While other manufacturers release premium tablets, Viewsonic is targeting the middle market with a release that’s a little bit budget.
Priced at $599, the ViewPad 10s goes for a very minimalist look, the 10.1 inch LED screen encased within a black frame. A 1.3 megapixel camera sits in the middle of the frame facing you, the only camera found on the tablet. Without a rear camera, you won’t be using the ViewPad 10s for any photography like you can on other tablets in its class.
Under the hood, Viewsonic has opted for the same Nvidia Tegra 2 processor that’s making the rounds on other tablets, including the Motorola Xoom and Toshiba AT-100. Unlike those tablets, you won’t find any usable storage built in, with Viewsonic leaving a 16GB microSD card in the box for you to use in the memory slot.
There an abundance of ports, however, including a full size HDMI, USB 2.0 and headphone jack. There’s no 3G SIM card slot here though, only WiFi 802.11b/g and Bluetooth 2.1 supported.
The ViewPad 10s also has a different operating system than other 10 inch Android tablets: Android 2.2 “Froyo”, the same OS that has driven mobile phones for the past year.
With many other 10 inch Android tablets employing Google’s made-for-tablet Android Honeycomb, the Froyo OS in the 10s can be viewed very much as yesterday’s technology. Not bad, just not what you’d want in a new-release tablet.
Normally, Android 2.2 would have buttons – either physical or soft – to help the user get around parts of the operating system, such as the menu button to let you get access to file settings and the back button to let you go… well… back.
On the ViewPad 10s, these buttons are missing, with the designers opting for a clean look that drops all buttons from the face of the tablet.

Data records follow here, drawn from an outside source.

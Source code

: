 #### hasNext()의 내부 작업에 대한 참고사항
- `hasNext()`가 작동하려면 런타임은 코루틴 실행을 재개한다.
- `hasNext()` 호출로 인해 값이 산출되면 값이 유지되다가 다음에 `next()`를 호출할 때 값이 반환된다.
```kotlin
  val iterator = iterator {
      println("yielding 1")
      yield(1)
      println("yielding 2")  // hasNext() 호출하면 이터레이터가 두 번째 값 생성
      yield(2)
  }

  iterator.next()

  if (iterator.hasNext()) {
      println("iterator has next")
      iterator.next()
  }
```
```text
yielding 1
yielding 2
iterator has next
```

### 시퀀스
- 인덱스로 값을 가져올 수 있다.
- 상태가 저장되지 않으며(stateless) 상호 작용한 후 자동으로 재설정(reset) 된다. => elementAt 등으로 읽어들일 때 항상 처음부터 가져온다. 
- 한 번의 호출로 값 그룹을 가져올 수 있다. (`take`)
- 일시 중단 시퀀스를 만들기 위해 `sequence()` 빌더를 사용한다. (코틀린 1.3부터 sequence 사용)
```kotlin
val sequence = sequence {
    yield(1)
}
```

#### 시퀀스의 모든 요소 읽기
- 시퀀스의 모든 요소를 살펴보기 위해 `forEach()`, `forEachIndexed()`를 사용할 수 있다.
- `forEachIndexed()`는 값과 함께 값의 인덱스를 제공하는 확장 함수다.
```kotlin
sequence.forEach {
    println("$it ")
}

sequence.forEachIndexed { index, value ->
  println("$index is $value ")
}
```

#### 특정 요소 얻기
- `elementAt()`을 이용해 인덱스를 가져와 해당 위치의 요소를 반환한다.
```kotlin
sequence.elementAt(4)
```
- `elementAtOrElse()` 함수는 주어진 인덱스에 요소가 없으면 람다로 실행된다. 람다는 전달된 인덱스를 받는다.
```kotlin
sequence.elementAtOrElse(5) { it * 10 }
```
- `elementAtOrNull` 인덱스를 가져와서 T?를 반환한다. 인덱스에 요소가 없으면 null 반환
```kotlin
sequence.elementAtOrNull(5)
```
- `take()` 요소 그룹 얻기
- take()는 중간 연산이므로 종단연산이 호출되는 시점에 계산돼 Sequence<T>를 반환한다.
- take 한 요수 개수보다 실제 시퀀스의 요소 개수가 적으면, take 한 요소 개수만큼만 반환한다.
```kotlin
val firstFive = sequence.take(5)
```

The back button can instead be found as a small button on one of the sides, with the rest of the normally present helper buttons integrated instead into the Android top bar that usually present.
Once you realise that this is how the ViewPad 10s deals with navigation, getting around the device is easy, with the back button on the side of the device helping you to get out of situations when your top bar disappears.
Unlike with the ViewPad 7, Flash is present here, though we suspect it’s not an official version, as we’re greeted with this on the home screen of the ViewPad 10s:
“The installed Flash Player was adjusted exclusively for your tablet. Please don’t download and install any other Flash Player from various website.”
Despite this warning, Flash runs well enough, with videos on YouTube attesting to this. We were also able to surf Flash-enabled websites, achieving something not even the Apple iPad can do.
Navigating around websites, listening to music, and switching between the few apps that exist on the ViewPad 10s show that there is performance to be had on this tablet, with the Tegra 2 performing without any noticeable lag.
Unfortunately, surfing the Flash-enabled web, listening to music, checking your email, and looking through pictures is about the extent of what the ViewPad 10s does satisfactorily.
Viewsonic’s choice of display is poor. The viewing angle is extremely narrow, meaning you need to be viewing from directly in front. Colour and sharpness are not up to the level of the competition, and the high reflectivity of the screen is distracting.
There’s also no Android Market. Even though the version of Android (2.2) on the ViewPad 10s wasn’t designed for tablet-style devices, an Android device without Android Market is an Android device that can’t install apps easily.
Without access to apps, the ViewPad 10s can’t benefit from the wide selection of software made available in Google’s Android Market, including apps, web browsers, Office tools, games, cameras, video players, music players, and pretty much anything and everything an Android phone would be able to use.
Viewsonic has left a program “App Center” on the ViewPad 10s, but we couldn’t get it working, leaving us with a tablet that wouldn’t receive any new programs easily.
And that’s the deal breaker: without access to the Android Market you can’t easily add functionality to this tablet, nor take advantage of its Tegra 2 processor.
If it had access to the Android Market, the ViewPad 10s would be a decent tablet, even without Android’s tablet-friendly Honeycomb OS.
It doesn’t, however, and that hobbles its abilities and limits it appeal.
Sure, it’s fine for browsing the web, some email, taking and viewing photos, and playing music, but without any form of upgradeable apps, it’s not the best solution, even for the $599 price.